**Task goal**. Retype word for word the line containing "## Registry" and each line that follows it in the records below, through the last one, with no pictures.

[Source texts of formatted documents]
::::::::

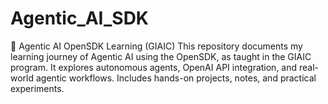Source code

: # Agentic_AI_SDK
🧠 Agentic AI OpenSDK Learning (GIAIC) This repository documents my learning journey of Agentic AI using the OpenSDK, as taught in the GIAIC program. It explores autonomous agents, OpenAI API integration, and real-world agentic workflows. Includes hands-on projects, notes, and practical experiments.
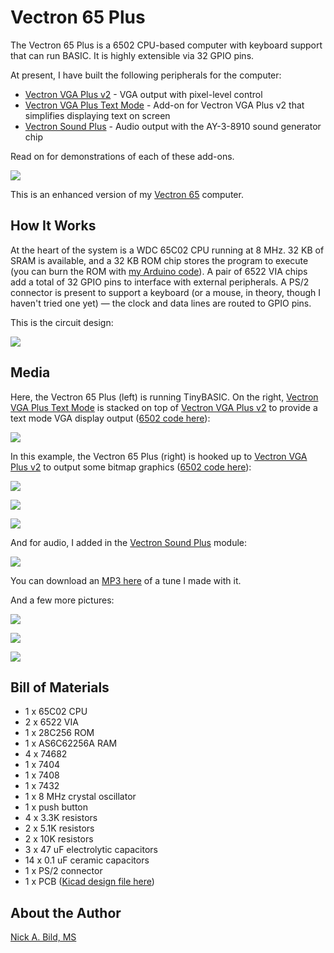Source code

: # Vectron 65 Plus

The Vectron 65 Plus is a 6502 CPU-based computer with keyboard support that can run BASIC.  It is highly extensible via 32 GPIO pins.

At present, I have built the following peripherals for the computer:
- [Vectron VGA Plus v2](https://github.com/nickbild/vectron_vga_plus_v2) - VGA output with pixel-level control
- [Vectron VGA Plus Text Mode](https://github.com/nickbild/vectron_vga_plus_text_mode) - Add-on for Vectron VGA Plus v2 that simplifies displaying text on screen
- [Vectron Sound Plus](https://github.com/nickbild/vectron_sound_plus) - Audio output with the AY-3-8910 sound generator chip

Read on for demonstrations of each of these add-ons.

![](https://raw.githubusercontent.com/nickbild/vectron_65_plus/main/media/vectron_65_top_angle_sm.jpg)

This is an enhanced version of my [Vectron 65](https://github.com/nickbild/vectron_65) computer.

## How It Works

At the heart of the system is a WDC 65C02 CPU running at 8 MHz.  32 KB of SRAM is available, and a 32 KB ROM chip stores the program to execute (you can burn the ROM with [my Arduino code](https://github.com/nickbild/eeprom_burner_mega)).  A pair of 6522 VIA chips add a total of 32 GPIO pins to interface with external peripherals.  A PS/2 connector is present to support a keyboard (or a mouse, in theory, though I haven't tried one yet) — the clock and data lines are routed to GPIO pins.

This is the circuit design:

![](https://raw.githubusercontent.com/nickbild/vectron_65_plus/main/media/schematic.svg)

## Media

Here, the Vectron 65 Plus (left) is running TinyBASIC.  On the right, [Vectron VGA Plus Text Mode](https://github.com/nickbild/vectron_vga_plus_text_mode) is stacked on top of [Vectron VGA Plus v2](https://github.com/nickbild/vectron_vga_plus_v2) to provide a text mode VGA display output ([6502 code here](https://github.com/nickbild/vectron_65_plus/blob/main/os_vvga.asm)):

![](https://raw.githubusercontent.com/nickbild/vectron_65_plus/main/media/running_basic_sm.jpg)

In this example, the Vectron 65 Plus (right) is hooked up to [Vectron VGA Plus v2](https://github.com/nickbild/vectron_vga_plus_v2) to output some bitmap graphics ([6502 code here](https://github.com/nickbild/vectron_65_plus/blob/main/pacman.asm)):

![](https://raw.githubusercontent.com/nickbild/vectron_65_plus/main/media/v65_displaying_ghosts_sm.jpg)

![](https://raw.githubusercontent.com/nickbild/vectron_65_plus/main/media/ghosts_sm.jpg)

![](https://raw.githubusercontent.com/nickbild/vectron_65_plus/main/media/v65_and_vga_sm.jpg)

And for audio, I added in the [Vectron Sound Plus](https://github.com/nickbild/vectron_sound_plus) module:

![](https://github.com/nickbild/vectron_sound_plus/blob/main/media/v65_w_audio_angle_sm.jpg)

You can download an [MP3 here](https://github.com/nickbild/vectron_sound_plus/blob/main/media/vectron_65_audio.mp3?raw=true) of a tune I made with it.

And a few more pictures:

![](https://github.com/nickbild/vectron_65_plus/blob/main/media/vectron_65_close_connected_sm.jpg)

![](https://github.com/nickbild/vectron_65_plus/blob/main/media/vectron_65_top_sm.jpg)

![](https://github.com/nickbild/vectron_65_plus/blob/main/media/vectron_65_w_text_mode_sm.jpg)

## Bill of Materials

- 1 x 65C02 CPU
- 2 x 6522 VIA
- 1 x 28C256 ROM
- 1 x AS6C62256A RAM
- 4 x 74682
- 1 x 7404
- 1 x 7408
- 1 x 7432
- 1 x 8 MHz crystal oscillator
- 1 x push button
- 4 x 3.3K resistors
- 2 x 5.1K resistors
- 2 x 10K resistors
- 3 x 47 uF electrolytic capacitors
- 14 x 0.1 uF ceramic capacitors
- 1 x PS/2 connector
- 1 x PCB ([Kicad design file here](https://github.com/nickbild/vectron_65_plus/tree/main/kicad_vectron_65_plus))

## About the Author

[Nick A. Bild, MS](https://nickbild79.firebaseapp.com/#!/)
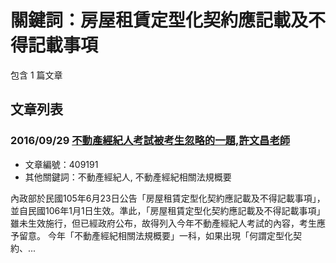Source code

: # 關鍵詞：房屋租賃定型化契約應記載及不得記載事項

包含 1 篇文章

## 文章列表

### 2016/09/29 [不動產經紀人考試被考生忽略的一題,許文昌老師](../../articles/409191_%E4%B8%8D%E5%8B%95%E7%94%A2%E7%B6%93%E7%B4%80%E4%BA%BA%E8%80%83%E8%A9%A6%E8%A2%AB%E8%80%83%E7%94%9F%E5%BF%BD%E7%95%A5%E7%9A%84%E4%B8%80%E9%A1%8C%2C%E8%A8%B1%E6%96%87%E6%98%8C%E8%80%81%E5%B8%AB.md)
- 文章編號：409191
- 其他關鍵詞：不動產經紀人, 不動產經紀相關法規概要

內政部於民國105年6月23日公告「房屋租賃定型化契約應記載及不得記載事項」，並自民國106年1月1日生效。準此，「房屋租賃定型化契約應記載及不得記載事項」雖未生效施行，但已經政府公布，故得列入今年不動產經紀人考試的內容，考生應予留意。 今年「不動產經紀相關法規概要」一科，如果出現「何謂定型化契約、...
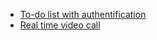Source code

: - [To-do list with authentification](https://github.com/vacu9708/Web-development/tree/main/To-do%20list%20with%20authentification)
- [Real time video call](https://github.com/vacu9708/Web-development/tree/main/side%20projects/Real%20time%20video%20calll)
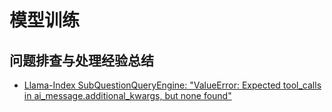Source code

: # 模型训练

## 问题排查与处理经验总结

- [Llama-Index SubQuestionQueryEngine: "ValueError: Expected tool_calls in ai_message.additional_kwargs, but none found"](20240130-2249_ValueError_Expected_tool_calls_in_ai_message_additional_kwargs_but_none_found.md)

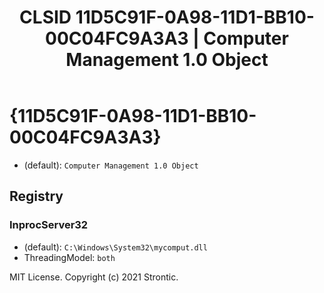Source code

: ﻿---
title: "CLSID 11D5C91F-0A98-11D1-BB10-00C04FC9A3A3 | Computer Management 1.0 Object"
excerpt: What is COM-Object CLSID 11D5C91F-0A98-11D1-BB10-00C04FC9A3A3?
---

# {11D5C91F-0A98-11D1-BB10-00C04FC9A3A3}

* (default): `Computer Management 1.0 Object`

## Registry


### InprocServer32

* (default): `C:\Windows\System32\mycomput.dll`
* ThreadingModel: `both`

MIT License. Copyright (c) 2021 Strontic.


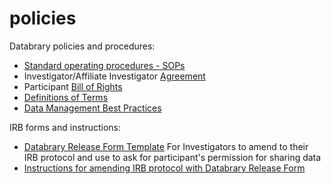 policies
========

Databrary policies and procedures:

- [Standard operating procedures - SOPs](sops.md)
- Investigator/Affiliate Investigator [Agreement](investigator-agmt.md)
- Participant [Bill of Rights](bill-of-rights.md)
- [Definitions of Terms](definitions.md)
- [Data Management Best Practices](best-practices.md)

IRB forms and instructions:

- [Databrary Release Form Template](sharing-release-template.md) 
For Investigators to amend to their IRB protocol and use to ask for participant's permission for sharing data
- [Instructions for amending IRB protocol with Databrary Release Form](sharing-release-instructions.md)
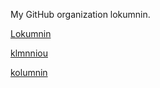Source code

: My GitHub organization lokumnin.


[Lokumnin](https://lokumnin.github.io)

[klmnniou](https://klmnniou.github.io)

[kolumnin](http://lokumnin.github.io/kolumnin)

::::::::

**Solved exercise**.
## Registry


### InprocServer32

* (default): `C:\Windows\System32\mycomput.dll`
* ThreadingModel: `both`

MIT License. Copyright (c) 2021 Strontic.


 policies
========

Databrary policies and procedures:

- [Standard operating procedures - SOPs](sops.md)
- Investigator/Affiliate Investigator [Agreement](investigator-agmt.md)
- Participant [Bill of Rights](bill-of-rights.md)
- [Definitions of Terms](definitions.md)
- [Data Management Best Practices](best-practices.md)

IRB forms and instructions:

- [Databrary Release Form Template](sharing-release-template.md) 
For Investigators to amend to their IRB protocol and use to ask for participant's permission for sharing data
- [Instructions for amending IRB protocol with Databrary Release Form](sharing-release-instructions.md)
Source code

: My GitHub organization lokumnin.


[Lokumnin](https://lokumnin.github.io)

[klmnniou](https://klmnniou.github.io)

[kolumnin](http://lokumnin.github.io/kolumnin)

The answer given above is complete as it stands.